Based on what I’ve seen, the equivalent offerings from traditional banks (DBS, UOB, OCBC) are only playing catch-up, both in terms of fees and design. It would be fun to do some research on how the boundaries of trust have moved and what Singaporeans’ financial behaviors look like now. I used to wonder what the big deal was with the local licensing exercise around digital banks, but now that I think about it, there’s obviously blood in the water.

Do androids dream of Chinese New Year?

Thanks to that bit of time off earlier in the month, I’m ahead of my reading goals. Nick Harkaway’s Gnomon was probably twice the length of a standard novel, and five times as elaborate. I was lured in by the SF premise — a murder in a panopticonic dystopian near future (it first occurs to me that it’s not unlike the one in the anime Psycho-Pass), where a governing AI and its human agents are stymied by an encounter with a mind they can’t read — and ended up staying for a literary mindfuck of Pynchonesque proportions. Recommended, but don’t be in a hurry.

I’ve now started reading Mike Monteiro’s Ruined by Design, and can’t wait to get started on the new William Gibson novel, Agency. I think my favorite Gibsons are Pattern Recognition and The Peripheral, and this seems to be along similar lines.

===

It’s now a few days later and I’ve quit reading Ruined by Design. It’s not that I disagree with the central premise; maybe the opposite. There are certainly designers in the world who don’t think or yet know that changing their organizations from the inside-out to be more ethical and responsible is part of the job, and maybe it takes a couple hundred pages of hitting the point over and over to get them onboard. I just stopped getting anything else out of it past the opening, and stuck around until the 70% mark to be sure. The author mentions structuring your presentations like an inverted pyramid, the way journalists are trained to do, leading with your best bits to get your audience’s precious attention, so I guess the book itself puts that into practice.

===

This year’s Chinese New Year celebrations have been a little muted, both at home and abroad. Putting aside the nCoV outbreak in the headlines, it just feels different now, like an idea that has almost run its course. The build up to this has taken place over a few years, but it’s certainly palpable now.

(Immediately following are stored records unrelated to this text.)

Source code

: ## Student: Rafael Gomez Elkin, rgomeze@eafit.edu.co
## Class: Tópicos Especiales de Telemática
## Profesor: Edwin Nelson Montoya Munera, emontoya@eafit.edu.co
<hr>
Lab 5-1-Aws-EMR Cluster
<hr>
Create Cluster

My parents’ generation is getting tired of organizing everything, and mine doesn’t care about observing traditions in the same way. The virus has provided a reason for canceling some of the get-togethers, but they were being scaled down anyway. Even Apple’s annual CNY shot-on-iPhone film/ad lacks its usual artistry this time around. I don’t know if it’s the 60fps look, the fact that they shot many scenes handheld, or the Smart HDR effect, but it feels more on the cheap side rather than cinematic.

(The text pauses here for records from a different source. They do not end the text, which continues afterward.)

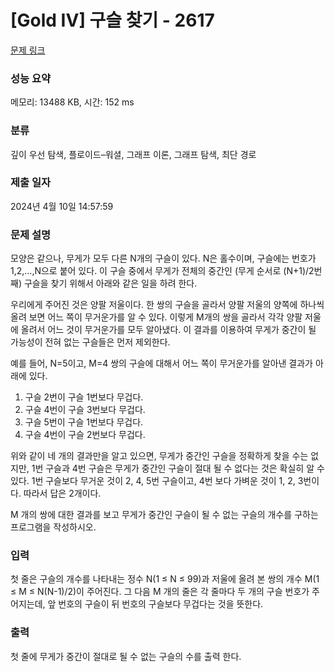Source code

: # [Gold IV] 구슬 찾기 - 2617 

[문제 링크](https://www.acmicpc.net/problem/2617) 

### 성능 요약

메모리: 13488 KB, 시간: 152 ms

### 분류

깊이 우선 탐색, 플로이드–워셜, 그래프 이론, 그래프 탐색, 최단 경로

### 제출 일자

2024년 4월 10일 14:57:59

### 문제 설명

<p>모양은 같으나, 무게가 모두 다른 N개의 구슬이 있다. N은 홀수이며, 구슬에는 번호가 1,2,...,N으로 붙어 있다. 이 구슬 중에서 무게가 전체의 중간인 (무게 순서로 (N+1)/2번째) 구슬을 찾기 위해서 아래와 같은 일을 하려 한다.</p>

<p>우리에게 주어진 것은 양팔 저울이다. 한 쌍의 구슬을 골라서 양팔 저울의 양쪽에 하나씩 올려 보면 어느 쪽이 무거운가를 알 수 있다. 이렇게 M개의 쌍을 골라서 각각 양팔 저울에 올려서 어느 것이 무거운가를 모두 알아냈다. 이 결과를 이용하여 무게가 중간이 될 가능성이 전혀 없는 구슬들은 먼저 제외한다.</p>

<p>예를 들어, N=5이고, M=4 쌍의 구슬에 대해서 어느 쪽이 무거운가를 알아낸 결과가 아래에 있다.</p>

<ol>
	<li>구슬 2번이 구슬 1번보다 무겁다.</li>
	<li>구슬 4번이 구슬 3번보다 무겁다.</li>
	<li>구슬 5번이 구슬 1번보다 무겁다.</li>
	<li>구슬 4번이 구슬 2번보다 무겁다.</li>
</ol>

<p>위와 같이 네 개의 결과만을 알고 있으면, 무게가 중간인 구슬을 정확하게 찾을 수는 없지만, 1번 구슬과 4번 구슬은 무게가 중간인 구슬이 절대 될 수 없다는 것은 확실히 알 수 있다. 1번 구슬보다 무거운 것이 2, 4, 5번 구슬이고, 4번 보다 가벼운 것이 1, 2, 3번이다. 따라서 답은 2개이다.</p>

<p>M 개의 쌍에 대한 결과를 보고 무게가 중간인 구슬이 될 수 없는 구슬의 개수를 구하는 프로그램을 작성하시오.</p>

### 입력 

 <p>첫 줄은 구슬의 개수를 나타내는 정수 N(1 ≤ N ≤ 99)과 저울에 올려 본 쌍의 개수 M(1 ≤ M ≤ N(N-1)/2)이 주어진다. 그 다음 M 개의 줄은 각 줄마다 두 개의 구슬 번호가 주어지는데, 앞 번호의 구슬이 뒤 번호의 구슬보다 무겁다는 것을 뜻한다.</p>

### 출력 

 <p>첫 줄에 무게가 중간이 절대로 될 수 없는 구슬의 수를 출력 한다.</p>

Speaking of change and the fading of old ways, over at my workplace, we’ve just put out our annual trends report. It’s compiled with the input of some 1,200 employees in 33 studios, so the results should be a nearly fair representation of the global design climate. The running theme across all seven trends? Many of the fundamentals underlying daily life are being put on notice as we ponder the definition of value as consumers and consumed in an increasingly turbulent world.

One trend, called Digital Doubles, touches upon the idea of personal datasets so rich that we’ll appoint them as digital proxies for our own choices and behaviors, sort of like how you can tell a robo-advisor how much risk you’d happily tolerate before letting them go trade and rebalance your portfolios. At this point, I’m several chapters into Gibson’s Agency and one of its main threads concerns an AI product designed to do exactly that.

“but he described the product, that’s you, as a cross-platform, individually user-based, autonomous avatar. Target demographic power-uses VR, AR, gaming, next-level social media. Idea’s to sell a single unique super-avatar. Kind of a digital mini-self, able to fill in when the user can’t be online.”